We live in a world that wants to use the power of government or the courts to destroy Tesla just for the crime of being too radical a departure from the average concept of what a car is, framed as being a reckless and dangerous thing to do. The idea is to prove that danger and recklessness to the public to the point where Tesla can legally be stopped from what its doing, and return the automotive sector to its plain, gas powered safety so everyone can relax again.

So we peripherally worry that any time a Tesla fire hits national news, or autopilot or fsd crash, it might be the trigger that either causes the company to be forced to stop producing cars, to be shut down, or sued out of existence, punctuated by the shaking of heads and "See? We told you this whole EV thing was dangerous." and a return to comfortable and familiar gas guzzling SUV's.

If that sounds silly, there is a reason most other mainstream car makers out there are dragging their feet getting into EV's. It's not just the cost, it's their fear that EV's really are just a fad, and they don't want to be caught with a massive lineup of them if the trend fades away. Most of them genuinely believe something is going to bring Tesla down eventually, and then they can just shelve their one or two EV models and make them go away.


----------



## DocScott

For those who don't think sensationalized fear can bring down an industry, consider nuclear power. A coal plant operating as designed will kill many more people than Fukushima did when it catastrophically failed--and that's even without including the effects of climate change. And yet after Fukushima some countries turned away from nuclear and toward maintaining coal as a bigger part of the mix. (Germany was one of those, if I'm not mistaken.)


----------



## JasonF

DocScott said:


> For those who don't think sensationalized fear can bring down an industry, consider nuclear power. A coal plant operating as designed will kill many more people than Fukushima did when it catastrophically failed--and that's even without including the effects of climate change. And yet after Fukushima some countries turned away from nuclear and toward maintaining coal as a bigger part of the mix. (Germany was one of those, if I'm not mistaken.)


That's actually the ultimate example of it, in fact, because Germany recently banned all fossil fuel based power generation, but didn't think it through. So now they're trying to get by with all wind and solar. But since they don't have enough of it yet, the price has gone sky high, and they have shortages and rolling blackouts.

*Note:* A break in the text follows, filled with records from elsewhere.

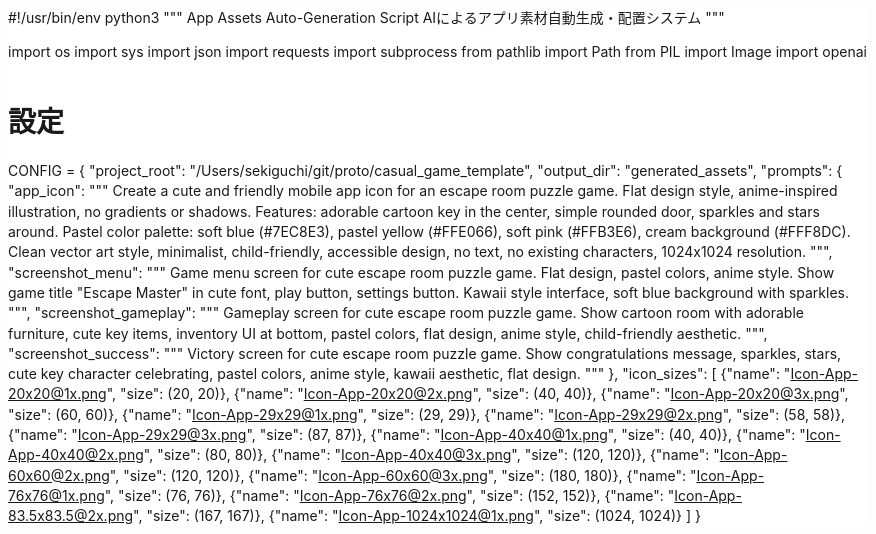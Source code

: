 #!/usr/bin/env python3
"""
App Assets Auto-Generation Script
AIによるアプリ素材自動生成・配置システム
"""

import os
import sys
import json
import requests
import subprocess
from pathlib import Path
from PIL import Image
import openai

# 設定
CONFIG = {
    "project_root": "/Users/sekiguchi/git/proto/casual_game_template",
    "output_dir": "generated_assets",
    "prompts": {
        "app_icon": """
        Create a cute and friendly mobile app icon for an escape room puzzle game. 
        Flat design style, anime-inspired illustration, no gradients or shadows. 
        Features: adorable cartoon key in the center, simple rounded door, sparkles and stars around. 
        Pastel color palette: soft blue (#7EC8E3), pastel yellow (#FFE066), soft pink (#FFB3E6), 
        cream background (#FFF8DC). Clean vector art style, minimalist, child-friendly, 
        accessible design, no text, no existing characters, 1024x1024 resolution.
        """,
        "screenshot_menu": """
        Game menu screen for cute escape room puzzle game. Flat design, pastel colors, 
        anime style. Show game title "Escape Master" in cute font, play button, 
        settings button. Kawaii style interface, soft blue background with sparkles.
        """,
        "screenshot_gameplay": """
        Gameplay screen for cute escape room puzzle game. Show cartoon room with 
        adorable furniture, cute key items, inventory UI at bottom, pastel colors, 
        flat design, anime style, child-friendly aesthetic.
        """,
        "screenshot_success": """
        Victory screen for cute escape room puzzle game. Show congratulations message, 
        sparkles, stars, cute key character celebrating, pastel colors, anime style, 
        kawaii aesthetic, flat design.
        """
    },
    "icon_sizes": [
        {"name": "Icon-App-20x20@1x.png", "size": (20, 20)},
        {"name": "Icon-App-20x20@2x.png", "size": (40, 40)},
        {"name": "Icon-App-20x20@3x.png", "size": (60, 60)},
        {"name": "Icon-App-29x29@1x.png", "size": (29, 29)},
        {"name": "Icon-App-29x29@2x.png", "size": (58, 58)},
        {"name": "Icon-App-29x29@3x.png", "size": (87, 87)},
        {"name": "Icon-App-40x40@1x.png", "size": (40, 40)},
        {"name": "Icon-App-40x40@2x.png", "size": (80, 80)},
        {"name": "Icon-App-40x40@3x.png", "size": (120, 120)},
        {"name": "Icon-App-60x60@2x.png", "size": (120, 120)},
        {"name": "Icon-App-60x60@3x.png", "size": (180, 180)},
        {"name": "Icon-App-76x76@1x.png", "size": (76, 76)},
        {"name": "Icon-App-76x76@2x.png", "size": (152, 152)},
        {"name": "Icon-App-83.5x83.5@2x.png", "size": (167, 167)},
        {"name": "Icon-App-1024x1024@1x.png", "size": (1024, 1024)}
    ]
}
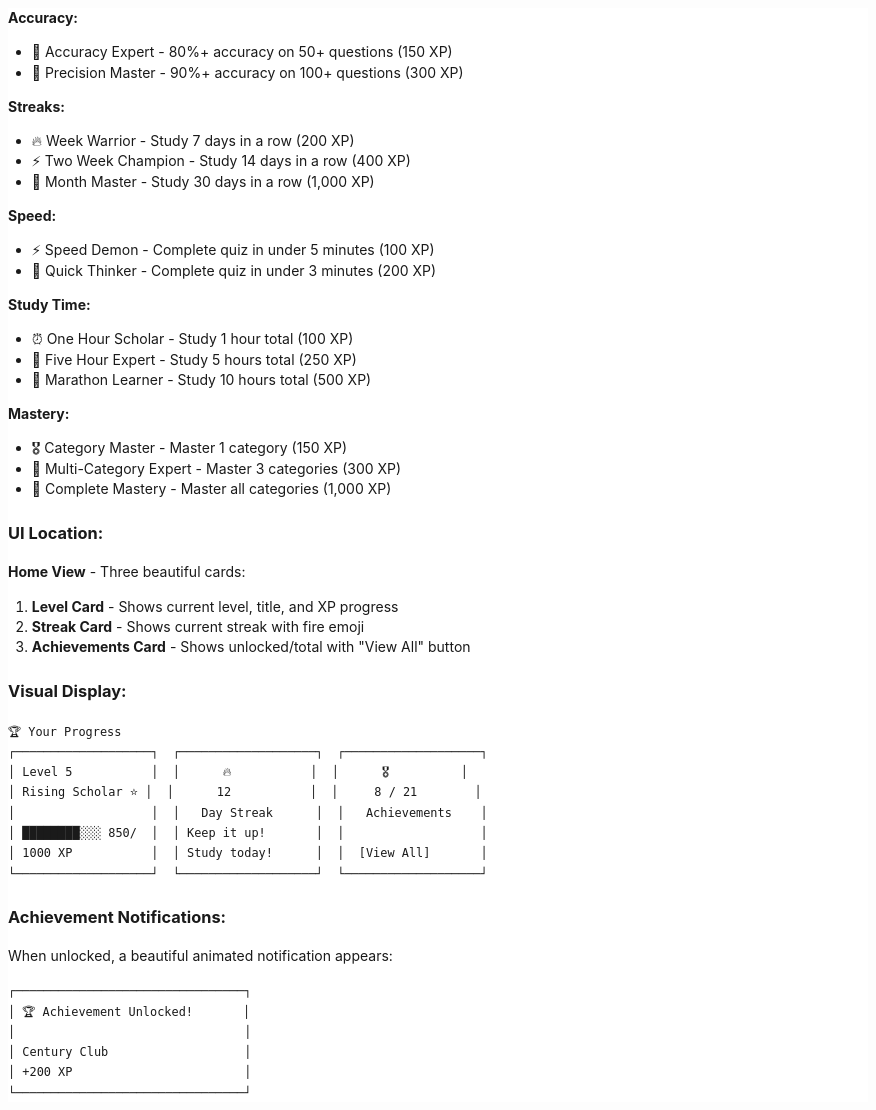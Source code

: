 **Accuracy:**
- 🎯 Accuracy Expert - 80%+ accuracy on 50+ questions (150 XP)
- 💎 Precision Master - 90%+ accuracy on 100+ questions (300 XP)

**Streaks:**
- 🔥 Week Warrior - Study 7 days in a row (200 XP)
- ⚡ Two Week Champion - Study 14 days in a row (400 XP)
- 👑 Month Master - Study 30 days in a row (1,000 XP)

**Speed:**
- ⚡ Speed Demon - Complete quiz in under 5 minutes (100 XP)
- 💨 Quick Thinker - Complete quiz in under 3 minutes (200 XP)

**Study Time:**
- ⏰ One Hour Scholar - Study 1 hour total (100 XP)
- 📖 Five Hour Expert - Study 5 hours total (250 XP)
- 🏃 Marathon Learner - Study 10 hours total (500 XP)

**Mastery:**
- 🎖️ Category Master - Master 1 category (150 XP)
- 🌟 Multi-Category Expert - Master 3 categories (300 XP)
- 💫 Complete Mastery - Master all categories (1,000 XP)

### **UI Location:**

**Home View** - Three beautiful cards:

1. **Level Card** - Shows current level, title, and XP progress
2. **Streak Card** - Shows current streak with fire emoji
3. **Achievements Card** - Shows unlocked/total with "View All" button

### **Visual Display:**

```
🏆 Your Progress
┌───────────────────┐  ┌───────────────────┐  ┌───────────────────┐
│ Level 5           │  │      🔥           │  │      🎖️          │
│ Rising Scholar ⭐ │  │      12           │  │     8 / 21        │
│                   │  │   Day Streak      │  │   Achievements    │
│ ████████░░░ 850/  │  │ Keep it up!       │  │                   │
│ 1000 XP           │  │ Study today!      │  │  [View All]       │
└───────────────────┘  └───────────────────┘  └───────────────────┘
```

### **Achievement Notifications:**

When unlocked, a beautiful animated notification appears:

```
┌────────────────────────────────┐
│ 🏆 Achievement Unlocked!       │
│                                │
│ Century Club                   │
│ +200 XP                        │
└────────────────────────────────┘
```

So it's entirely possible a government would ban Teslas because they're dangerous, but then simultaneously ban fossil fuel cars as well, leaving everyone in their jurisdiction struggling to get to work using mass transit. This is a future we may be looking at.


----------



## sonoswen

You lost me at>>

"We live in a world that wants to use the power of government or the courts to destroy Tesla"


----------



## Klaus-rf

So zll of these articles are missing this comment:

P.S.
I said I was blaming Tesla, I didn't say it was Tesla's fault.


----------



## JasonF

sonoswen said:


> You lost me at>>
> 
> "We live in a world that wants to use the power of government or the courts to destroy Tesla"


You live in this world too, you know very well how anyone doing something at the cutting edge of tech is thought of by the general public as doing something dangerous and crazy and must be stopped. Even more so if there is a possibility of lives being at stake, like a car, or flight technology, or nuclear power. If the press starts to exacerbate those fears, the inevitable result is the average person wants the government to stop whatever company from doing whatever cutting edge thing they'tre doing.

So therefore, we live in a world where Tesla is using cutting edge tech in cars - where people's lives are at stake, where the average person is terrified of it, where the press is magnifying their fears, and where eventually they will want government to put a stop to it.


----------



## FRC

JasonF said:


> That's actually the ultimate example of it, in fact, because Germany recently banned all fossil fuel based power generation, but didn't think it through. So now they're trying to get by with all wind and solar. But since they don't have enough of it yet, the price has gone sky high, and they have shortages and rolling blackouts.
> 
> So it's entirely possible a government would ban Teslas because they're dangerous, but then simultaneously ban fossil fuel cars as well, leaving everyone in their jurisdiction struggling to get to work using mass transit. This is a future we may be looking at.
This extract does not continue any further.